Stara Drenčina is a village in Croatia, part of the municipality of Sisak, which itself is a part of Sisak-Moslavina County.

== History ==
The earliest mention of this town was in 1215 under the name "praedium Drencina" In 217 it appeared as "Drenchina"; in 1541 and 1544 as "Drenchyna" and "Inferior Drenchyna" in records. In 1597, its castle was mentioned under the name "Drenczina". The castle was built as part of defense against Ottoman incursion. After the decline of Turkish threat during the second half of the 17th century, the village was settled by a Croatian population. In 1773 it is listed as "Dorf Drenchina" on the Josephinian Land Survey.

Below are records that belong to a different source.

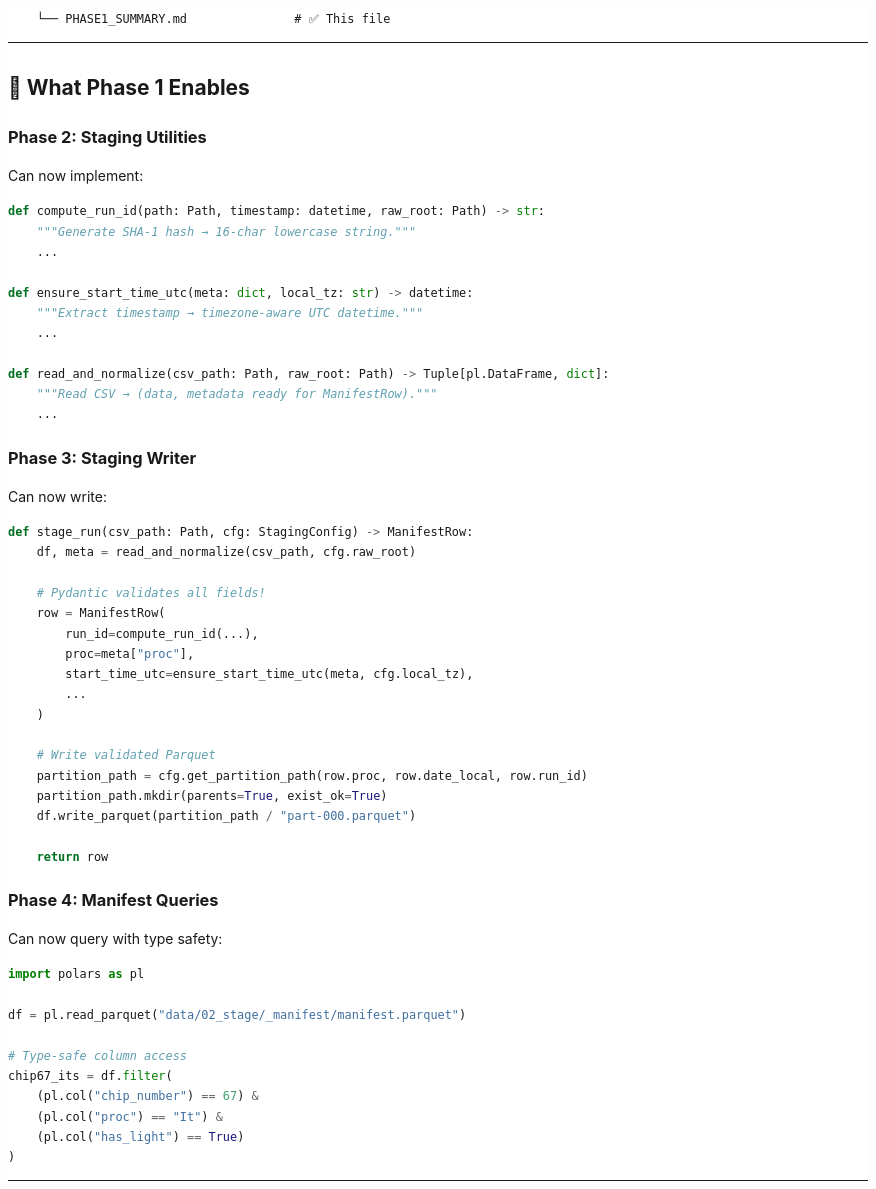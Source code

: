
 ```
    └── PHASE1_SUMMARY.md               # ✅ This file
```

---

## 🎯 What Phase 1 Enables

### Phase 2: Staging Utilities

Can now implement:
```python
def compute_run_id(path: Path, timestamp: datetime, raw_root: Path) -> str:
    """Generate SHA-1 hash → 16-char lowercase string."""
    ...

def ensure_start_time_utc(meta: dict, local_tz: str) -> datetime:
    """Extract timestamp → timezone-aware UTC datetime."""
    ...

def read_and_normalize(csv_path: Path, raw_root: Path) -> Tuple[pl.DataFrame, dict]:
    """Read CSV → (data, metadata ready for ManifestRow)."""
    ...
```

### Phase 3: Staging Writer

Can now write:
```python
def stage_run(csv_path: Path, cfg: StagingConfig) -> ManifestRow:
    df, meta = read_and_normalize(csv_path, cfg.raw_root)

    # Pydantic validates all fields!
    row = ManifestRow(
        run_id=compute_run_id(...),
        proc=meta["proc"],
        start_time_utc=ensure_start_time_utc(meta, cfg.local_tz),
        ...
    )

    # Write validated Parquet
    partition_path = cfg.get_partition_path(row.proc, row.date_local, row.run_id)
    partition_path.mkdir(parents=True, exist_ok=True)
    df.write_parquet(partition_path / "part-000.parquet")

    return row
```

### Phase 4: Manifest Queries

Can now query with type safety:
```python
import polars as pl

df = pl.read_parquet("data/02_stage/_manifest/manifest.parquet")

# Type-safe column access
chip67_its = df.filter(
    (pl.col("chip_number") == 67) &
    (pl.col("proc") == "It") &
    (pl.col("has_light") == True)
)
```

---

In the early years of the 20th century, the declining economic situation forced many of its population to emigrate overseas. In 1918, the town became part of the newly-formed Serbian-Croatian-Slovenian state, which later would form Yugoslavia. During World War II, it was part of the Independent State of Croatia. There was a period of peace following the war, as Socialist Federal Republic of Yugoslavia reintegrated the area. On June 25, 1991, the village became part of Croatia.

== Population ==
In the 2011 population census, Stara Drenčina had 226 inhabitants. Below is a table of historical population from 1857 to 2011:

|  | Population according to census |  |  |  |  |  |  |  |
|---|---|---|---|---|---|---|---|---|
| Year | 1857 | 1869 | 1880 | 1890 | 1900 | 1910 | 1921 | 1931 |
| Population | 380 | 359 | 347 | 365 | 375 | 361 | 341 | 342 |
| Year | 1948 | 1953 | 1961 | 1971 | 1981 | 1991 | 2001 | 2011 |
| Population | 323 | 314 | 318 | 263 | 225 | 217 | 195 | 226 |

Note: Until 1880, the town was recorded under the name Drenčina

== Landmarks ==
Stara Drenčina has a small wooden chapel dedicated to John the Baptist. It was first mentioned in a record in 1696. The church was completely renovated in 1731, and its tower was built at roughly the same time. The main altar was built in 1740, which was done along with a painting of the interior.

The town also has the remnant of the castle of Drencsina. The castle was built as part of the defense along the Kupa River. As the border with Ottoman Empire shifted south, its role ceased by the end of the 17th century.